Modeling Multiscale-Multiphase-Multicomponent Subsurface Reactive Flows Using Advanced Computing
It is becoming increasingly clear that the ability to model multiscale subsurface processes is essential for obtaining an accurate predictive capability of contaminant transport. Predictive modeling of subsurface reactive flows is a daunting task because of the wide range of spatial scales involved - from the pore to the field scale - ranging over more than six orders of magnitude, and the wide range of time scales involved - from seconds or less to millions of years. With uniform grids, large 3D field scale continuum models employing billions of nodes can only resolve features on the order of meters and cannot capture phenomena at much smaller scales on the order of millimeters or less.
This work is aimed at developing the next-generation massively parallel, multiphase, multicomponent reactive flow and transport code based on the successful prototype code PFLOTRAN. PFLOTRAN uses PETSc as the basis for its parallel framework. We are currently extending PFLOTRAN to include a generic multiphase algorithm based on variable switching to incorporate phase transitions for which the user need only add appropriate physical properties for particular phases of interest. Capabilities for both unstructured grids and adaptive mesh refinement on structured grids are being incorporated within PETSc's parallel framework and accessed by PFLOTRAN. Finally, multilevel solver and upscaling capabilities and subgrid scale models are being added to the code.

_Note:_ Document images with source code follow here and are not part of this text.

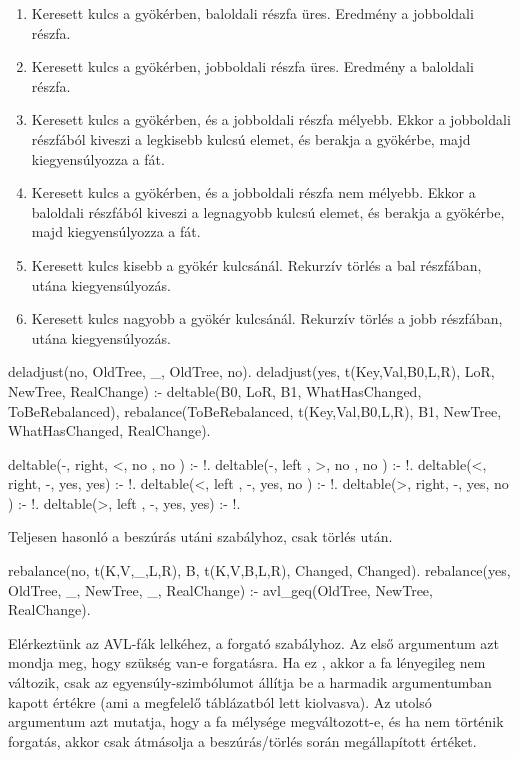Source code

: \begin{enumerate}
\item Keresett kulcs a gyökérben, baloldali részfa
  üres. Eredmény a jobboldali részfa.
\item Keresett kulcs a gyökérben, jobboldali részfa
  üres. Eredmény a baloldali részfa.
\item Keresett kulcs a gyökérben, és a jobboldali
  részfa mélyebb. Ekkor a jobboldali részfából
  kiveszi a legkisebb kulcsú elemet, és berakja a
  gyökérbe, majd kiegyensúlyozza a fát.
\item Keresett kulcs a gyökérben, és a jobboldali
  részfa nem mélyebb. Ekkor a baloldali részfából
  kiveszi a legnagyobb kulcsú elemet, és berakja a
  gyökérbe, majd kiegyensúlyozza a fát.
\item Keresett kulcs kisebb a gyökér
  kulcsánál. Rekurzív törlés a bal részfában, utána
  kiegyensúlyozás.
\item Keresett kulcs nagyobb a gyökér
  kulcsánál. Rekurzív törlés a jobb részfában, utána
  kiegyensúlyozás.
\end{enumerate}

\begin{program*}
deladjust(no, OldTree, _, OldTree, no).
deladjust(yes, t(Key,Val,B0,L,R), LoR,
          NewTree, RealChange) :-
    deltable(B0, LoR, B1,
             WhatHasChanged, ToBeRebalanced),
    rebalance(ToBeRebalanced, t(Key,Val,B0,L,R), B1,
              NewTree, WhatHasChanged, RealChange).

deltable(-, right, <, no , no ) :- !.
deltable(-, left , >, no , no ) :- !.
deltable(<, right, -, yes, yes) :- !.
deltable(<, left , -, yes, no ) :- !.
deltable(>, right, -, yes, no ) :- !.
deltable(>, left , -, yes, yes) :- !.
\end{program*}
Teljesen hasonló a beszúrás utáni 
szabályhoz, csak törlés után.

\begin{program*}
rebalance(no, t(K,V,_,L,R), B, t(K,V,B,L,R),
          Changed, Changed).
rebalance(yes, OldTree, _, NewTree,
          _, RealChange) :-
    avl_geq(OldTree, NewTree, RealChange).
\end{program*}
Elérkeztünk az AVL-fák lelkéhez, a forgató
 szabályhoz. Az első argumentum azt
mondja meg, hogy szükség van-e forgatásra. Ha ez
, akkor a fa lényegileg nem változik, csak az
egyensúly-szimbólumot állítja be a harmadik
argumentumban kapott értékre (ami a megfelelő
táblázatból lett kiolvasva). Az utolsó argumentum
azt mutatja, hogy a fa mélysége megváltozott-e, és
ha nem történik forgatás, akkor csak átmásolja a
beszúrás/törlés során megállapított értéket.

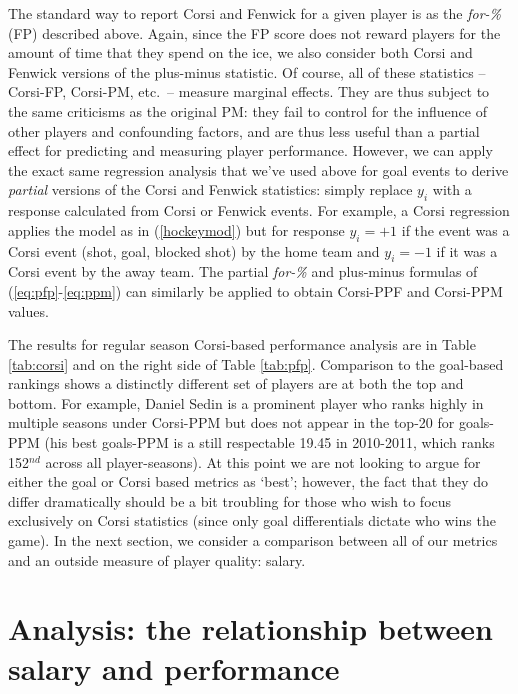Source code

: The standard way to report Corsi and Fenwick for a given player is as the
\textit{for-\%} (FP) described above.  Again, since the FP score does not
reward players for the amount of time that they spend on the ice, we also
consider both Corsi and Fenwick versions of the plus-minus statistic. Of
course, all of these statistics -- Corsi-FP, Corsi-PM, etc.~-- measure
marginal effects.  They are thus subject to the same criticisms as the
original PM: they fail to control for the influence of other players and
confounding factors, and are thus less useful than a partial effect for
predicting and measuring player performance.  However, we can apply the exact
same regression analysis that we've used above for goal events to derive
\textit{partial} versions of the Corsi and Fenwick statistics: simply replace
$y_i$ with a response calculated from Corsi or Fenwick events.  For example, a
Corsi regression applies the model as in (\ref{hockeymod}) but for response
$y_i=+1$ if the event was a Corsi event (shot, goal, blocked shot) by the home
team and $y_i=-1$ if it was a Corsi event by the away team. The partial \textit{for-\%}
and plus-minus formulas of (\ref{eq:pfp}-\ref{eq:ppm}) can similarly be applied to 
obtain Corsi-PPF and Corsi-PPM values.

The results for regular season Corsi-based performance analysis are in Table \ref{tab:corsi}
and on the right side of Table \ref{tab:pfp}.  Comparison to the goal-based
rankings shows a distinctly different set of players are at both the top and
bottom.  For example, Daniel Sedin is a prominent player who ranks highly in
multiple seasons under Corsi-PPM but does not appear in the top-20 for
goals-PPM (his best goals-PPM is a still respectable 19.45 in 2010-2011, which
ranks 152$^{nd}$ across all player-seasons).  At this point we are not looking
to argue for either the goal or Corsi based metrics as `best'; however, the
fact that they do differ dramatically should be a bit troubling for those who
wish to focus exclusively on Corsi statistics (since only goal differentials
dictate who wins the game).  In the next section, we consider a comparison
between all of our metrics and an outside measure of player quality: salary.

\section[Salary and Performance]{Analysis: the relationship between salary and performance}
\label{sec:salary}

These enhanced modeling capabilities will improve our understanding of radionuclide migration at the DOE Hanford facility. At Hanford, sub-millimeter-scale mass transfer effects have thwarted attempts at remediation efforts and modeling sequestration of CO2 in deep geologic formations. In these cases, resolving density-driven fingering patterns is necessary to describe accurately the rate of dissipation of the CO2 plume.